**LISTED RECORDS**
------------------------
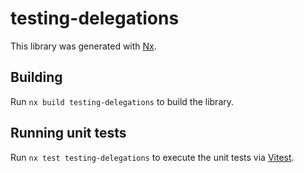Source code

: # testing-delegations

This library was generated with [Nx](https://nx.dev).

## Building

Run `nx build testing-delegations` to build the library.

## Running unit tests

Run `nx test testing-delegations` to execute the unit tests via [Vitest](https://vitest.dev/).

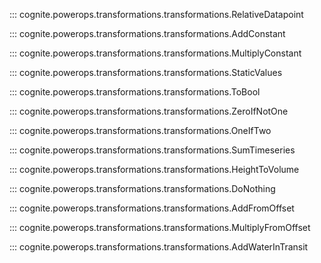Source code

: ::: cognite.powerops.transformations.transformations.RelativeDatapoint

::: cognite.powerops.transformations.transformations.AddConstant

::: cognite.powerops.transformations.transformations.MultiplyConstant

::: cognite.powerops.transformations.transformations.StaticValues

::: cognite.powerops.transformations.transformations.ToBool

::: cognite.powerops.transformations.transformations.ZeroIfNotOne

::: cognite.powerops.transformations.transformations.OneIfTwo

::: cognite.powerops.transformations.transformations.SumTimeseries

::: cognite.powerops.transformations.transformations.HeightToVolume

::: cognite.powerops.transformations.transformations.DoNothing

::: cognite.powerops.transformations.transformations.AddFromOffset

::: cognite.powerops.transformations.transformations.MultiplyFromOffset

::: cognite.powerops.transformations.transformations.AddWaterInTransit
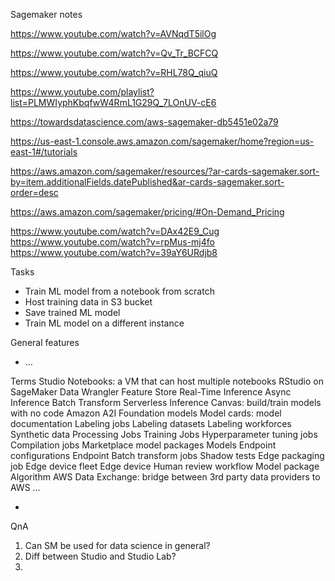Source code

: Sagemaker notes

https://www.youtube.com/watch?v=AVNqdT5ilOg

https://www.youtube.com/watch?v=Qv_Tr_BCFCQ

https://www.youtube.com/watch?v=RHL78Q_qiuQ

https://www.youtube.com/playlist?list=PLMWIyphKbqfwW4RmL1G29Q_7LOnUV-cE6

https://towardsdatascience.com/aws-sagemaker-db5451e02a79


https://us-east-1.console.aws.amazon.com/sagemaker/home?region=us-east-1#/tutorials

https://aws.amazon.com/sagemaker/resources/?ar-cards-sagemaker.sort-by=item.additionalFields.datePublished&ar-cards-sagemaker.sort-order=desc

https://aws.amazon.com/sagemaker/pricing/#On-Demand_Pricing

https://www.youtube.com/watch?v=DAx42E9_Cug
https://www.youtube.com/watch?v=rpMus-mj4fo
https://www.youtube.com/watch?v=39aY6URdjb8

Tasks
* Train ML model from a notebook from scratch
* Host training data in S3 bucket
* Save trained ML model
* Train ML model on a different instance


General features
* …


Terms
Studio Notebooks: a VM that can host multiple notebooks
RStudio on SageMaker
Data Wrangler
Feature Store
Real-Time Inference
Async Inference
Batch Transform
Serverless Inference
Canvas: build/train models with no code
Amazon A2I
Foundation models
Model cards: model documentation
Labeling jobs
Labeling datasets
Labeling workforces
Synthetic data
Processing Jobs
Training Jobs
Hyperparameter tuning jobs
Compilation jobs
Marketplace model packages
Models
Endpoint configurations
Endpoint
Batch transform jobs
Shadow tests
Edge packaging job
Edge device fleet
Edge device
Human review workflow
Model package
Algorithm
AWS Data Exchange: bridge between 3rd party data providers to AWS
…

* 

QnA
1. Can SM be used for data science in general?
2. Diff between Studio and Studio Lab?
3. 
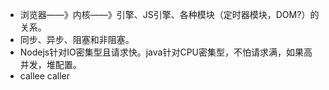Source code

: - 浏览器——》内核——》引擎、JS引擎、各种模块（定时器模块，DOM?）的关系。
- 同步、异步、阻塞和非阻塞。
- Nodejs针对IO密集型且请求快。java针对CPU密集型，不怕请求满，如果高并发，堆配置。
- callee caller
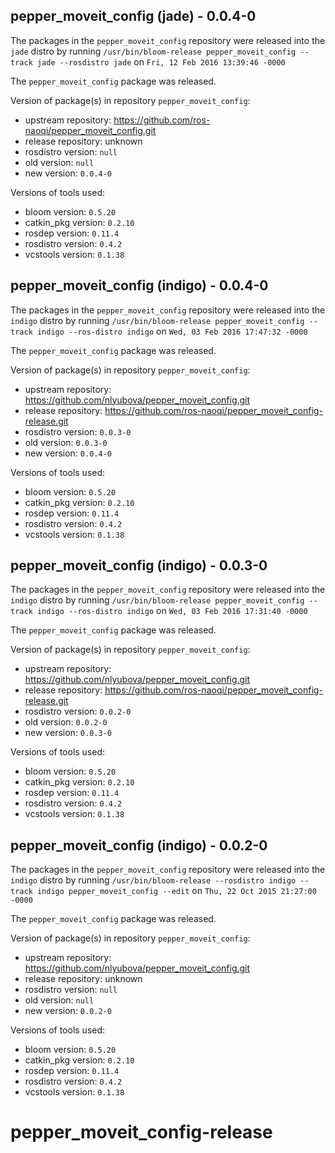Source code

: ## pepper_moveit_config (jade) - 0.0.4-0

The packages in the `pepper_moveit_config` repository were released into the `jade` distro by running `/usr/bin/bloom-release pepper_moveit_config --track jade --rosdistro jade` on `Fri, 12 Feb 2016 13:39:46 -0000`

The `pepper_moveit_config` package was released.

Version of package(s) in repository `pepper_moveit_config`:
- upstream repository: https://github.com/ros-naoqi/pepper_moveit_config.git
- release repository: unknown
- rosdistro version: `null`
- old version: `null`
- new version: `0.0.4-0`

Versions of tools used:
- bloom version: `0.5.20`
- catkin_pkg version: `0.2.10`
- rosdep version: `0.11.4`
- rosdistro version: `0.4.2`
- vcstools version: `0.1.38`


## pepper_moveit_config (indigo) - 0.0.4-0

The packages in the `pepper_moveit_config` repository were released into the `indigo` distro by running `/usr/bin/bloom-release pepper_moveit_config --track indigo --ros-distro indigo` on `Wed, 03 Feb 2016 17:47:32 -0000`

The `pepper_moveit_config` package was released.

Version of package(s) in repository `pepper_moveit_config`:
- upstream repository: https://github.com/nlyubova/pepper_moveit_config.git
- release repository: https://github.com/ros-naoqi/pepper_moveit_config-release.git
- rosdistro version: `0.0.3-0`
- old version: `0.0.3-0`
- new version: `0.0.4-0`

Versions of tools used:
- bloom version: `0.5.20`
- catkin_pkg version: `0.2.10`
- rosdep version: `0.11.4`
- rosdistro version: `0.4.2`
- vcstools version: `0.1.38`


## pepper_moveit_config (indigo) - 0.0.3-0

The packages in the `pepper_moveit_config` repository were released into the `indigo` distro by running `/usr/bin/bloom-release pepper_moveit_config --track indigo --ros-distro indigo` on `Wed, 03 Feb 2016 17:31:40 -0000`

The `pepper_moveit_config` package was released.

Version of package(s) in repository `pepper_moveit_config`:
- upstream repository: https://github.com/nlyubova/pepper_moveit_config.git
- release repository: https://github.com/ros-naoqi/pepper_moveit_config-release.git
- rosdistro version: `0.0.2-0`
- old version: `0.0.2-0`
- new version: `0.0.3-0`

Versions of tools used:
- bloom version: `0.5.20`
- catkin_pkg version: `0.2.10`
- rosdep version: `0.11.4`
- rosdistro version: `0.4.2`
- vcstools version: `0.1.38`


## pepper_moveit_config (indigo) - 0.0.2-0

The packages in the `pepper_moveit_config` repository were released into the `indigo` distro by running `/usr/bin/bloom-release --rosdistro indigo --track indigo pepper_moveit_config --edit` on `Thu, 22 Oct 2015 21:27:00 -0000`

The `pepper_moveit_config` package was released.

Version of package(s) in repository `pepper_moveit_config`:
- upstream repository: https://github.com/nlyubova/pepper_moveit_config.git
- release repository: unknown
- rosdistro version: `null`
- old version: `null`
- new version: `0.0.2-0`

Versions of tools used:
- bloom version: `0.5.20`
- catkin_pkg version: `0.2.10`
- rosdep version: `0.11.4`
- rosdistro version: `0.4.2`
- vcstools version: `0.1.38`


# pepper_moveit_config-release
------------------------
**TASK TO COMPLETE**
Repeat the material above in full and exactly, omitting the pictures.

**EXPECTED ANSWER**
Source code

: # testing-delegations

This library was generated with [Nx](https://nx.dev).

## Building

Run `nx build testing-delegations` to build the library.

## Running unit tests

Run `nx test testing-delegations` to execute the unit tests via [Vitest](https://vitest.dev/).

Source code

: ::: cognite.powerops.transformations.transformations.RelativeDatapoint

::: cognite.powerops.transformations.transformations.AddConstant

::: cognite.powerops.transformations.transformations.MultiplyConstant

::: cognite.powerops.transformations.transformations.StaticValues

::: cognite.powerops.transformations.transformations.ToBool

::: cognite.powerops.transformations.transformations.ZeroIfNotOne

::: cognite.powerops.transformations.transformations.OneIfTwo

::: cognite.powerops.transformations.transformations.SumTimeseries

::: cognite.powerops.transformations.transformations.HeightToVolume

::: cognite.powerops.transformations.transformations.DoNothing

::: cognite.powerops.transformations.transformations.AddFromOffset

::: cognite.powerops.transformations.transformations.MultiplyFromOffset

::: cognite.powerops.transformations.transformations.AddWaterInTransit
Source code

: Sagemaker notes

https://www.youtube.com/watch?v=AVNqdT5ilOg

https://www.youtube.com/watch?v=Qv_Tr_BCFCQ

https://www.youtube.com/watch?v=RHL78Q_qiuQ

https://www.youtube.com/playlist?list=PLMWIyphKbqfwW4RmL1G29Q_7LOnUV-cE6

https://towardsdatascience.com/aws-sagemaker-db5451e02a79


https://us-east-1.console.aws.amazon.com/sagemaker/home?region=us-east-1#/tutorials

https://aws.amazon.com/sagemaker/resources/?ar-cards-sagemaker.sort-by=item.additionalFields.datePublished&ar-cards-sagemaker.sort-order=desc

https://aws.amazon.com/sagemaker/pricing/#On-Demand_Pricing

https://www.youtube.com/watch?v=DAx42E9_Cug
https://www.youtube.com/watch?v=rpMus-mj4fo
https://www.youtube.com/watch?v=39aY6URdjb8

Tasks
* Train ML model from a notebook from scratch
* Host training data in S3 bucket
* Save trained ML model
* Train ML model on a different instance


General features
* …


Terms
Studio Notebooks: a VM that can host multiple notebooks
RStudio on SageMaker
Data Wrangler
Feature Store
Real-Time Inference
Async Inference
Batch Transform
Serverless Inference
Canvas: build/train models with no code
Amazon A2I
Foundation models
Model cards: model documentation
Labeling jobs
Labeling datasets
Labeling workforces
Synthetic data
Processing Jobs
Training Jobs
Hyperparameter tuning jobs
Compilation jobs
Marketplace model packages
Models
Endpoint configurations
Endpoint
Batch transform jobs
Shadow tests
Edge packaging job
Edge device fleet
Edge device
Human review workflow
Model package
Algorithm
AWS Data Exchange: bridge between 3rd party data providers to AWS
…

* 

QnA
1. Can SM be used for data science in general?
2. Diff between Studio and Studio Lab?
3. 
Source code

: - 浏览器——》内核——》引擎、JS引擎、各种模块（定时器模块，DOM?）的关系。
- 同步、异步、阻塞和非阻塞。
- Nodejs针对IO密集型且请求快。java针对CPU密集型，不怕请求满，如果高并发，堆配置。
- callee caller
Source code

: ## pepper_moveit_config (jade) - 0.0.4-0

The packages in the `pepper_moveit_config` repository were released into the `jade` distro by running `/usr/bin/bloom-release pepper_moveit_config --track jade --rosdistro jade` on `Fri, 12 Feb 2016 13:39:46 -0000`

The `pepper_moveit_config` package was released.

Version of package(s) in repository `pepper_moveit_config`:
- upstream repository: https://github.com/ros-naoqi/pepper_moveit_config.git
- release repository: unknown
- rosdistro version: `null`
- old version: `null`
- new version: `0.0.4-0`

Versions of tools used:
- bloom version: `0.5.20`
- catkin_pkg version: `0.2.10`
- rosdep version: `0.11.4`
- rosdistro version: `0.4.2`
- vcstools version: `0.1.38`


## pepper_moveit_config (indigo) - 0.0.4-0

The packages in the `pepper_moveit_config` repository were released into the `indigo` distro by running `/usr/bin/bloom-release pepper_moveit_config --track indigo --ros-distro indigo` on `Wed, 03 Feb 2016 17:47:32 -0000`

The `pepper_moveit_config` package was released.

Version of package(s) in repository `pepper_moveit_config`:
- upstream repository: https://github.com/nlyubova/pepper_moveit_config.git
- release repository: https://github.com/ros-naoqi/pepper_moveit_config-release.git
- rosdistro version: `0.0.3-0`
- old version: `0.0.3-0`
- new version: `0.0.4-0`

Versions of tools used:
- bloom version: `0.5.20`
- catkin_pkg version: `0.2.10`
- rosdep version: `0.11.4`
- rosdistro version: `0.4.2`
- vcstools version: `0.1.38`


## pepper_moveit_config (indigo) - 0.0.3-0

The packages in the `pepper_moveit_config` repository were released into the `indigo` distro by running `/usr/bin/bloom-release pepper_moveit_config --track indigo --ros-distro indigo` on `Wed, 03 Feb 2016 17:31:40 -0000`

The `pepper_moveit_config` package was released.

Version of package(s) in repository `pepper_moveit_config`:
- upstream repository: https://github.com/nlyubova/pepper_moveit_config.git
- release repository: https://github.com/ros-naoqi/pepper_moveit_config-release.git
- rosdistro version: `0.0.2-0`
- old version: `0.0.2-0`
- new version: `0.0.3-0`

Versions of tools used:
- bloom version: `0.5.20`
- catkin_pkg version: `0.2.10`
- rosdep version: `0.11.4`
- rosdistro version: `0.4.2`
- vcstools version: `0.1.38`


## pepper_moveit_config (indigo) - 0.0.2-0

The packages in the `pepper_moveit_config` repository were released into the `indigo` distro by running `/usr/bin/bloom-release --rosdistro indigo --track indigo pepper_moveit_config --edit` on `Thu, 22 Oct 2015 21:27:00 -0000`

The `pepper_moveit_config` package was released.

Version of package(s) in repository `pepper_moveit_config`:
- upstream repository: https://github.com/nlyubova/pepper_moveit_config.git
- release repository: unknown
- rosdistro version: `null`
- old version: `null`
- new version: `0.0.2-0`

Versions of tools used:
- bloom version: `0.5.20`
- catkin_pkg version: `0.2.10`
- rosdep version: `0.11.4`
- rosdistro version: `0.4.2`
- vcstools version: `0.1.38`


# pepper_moveit_config-release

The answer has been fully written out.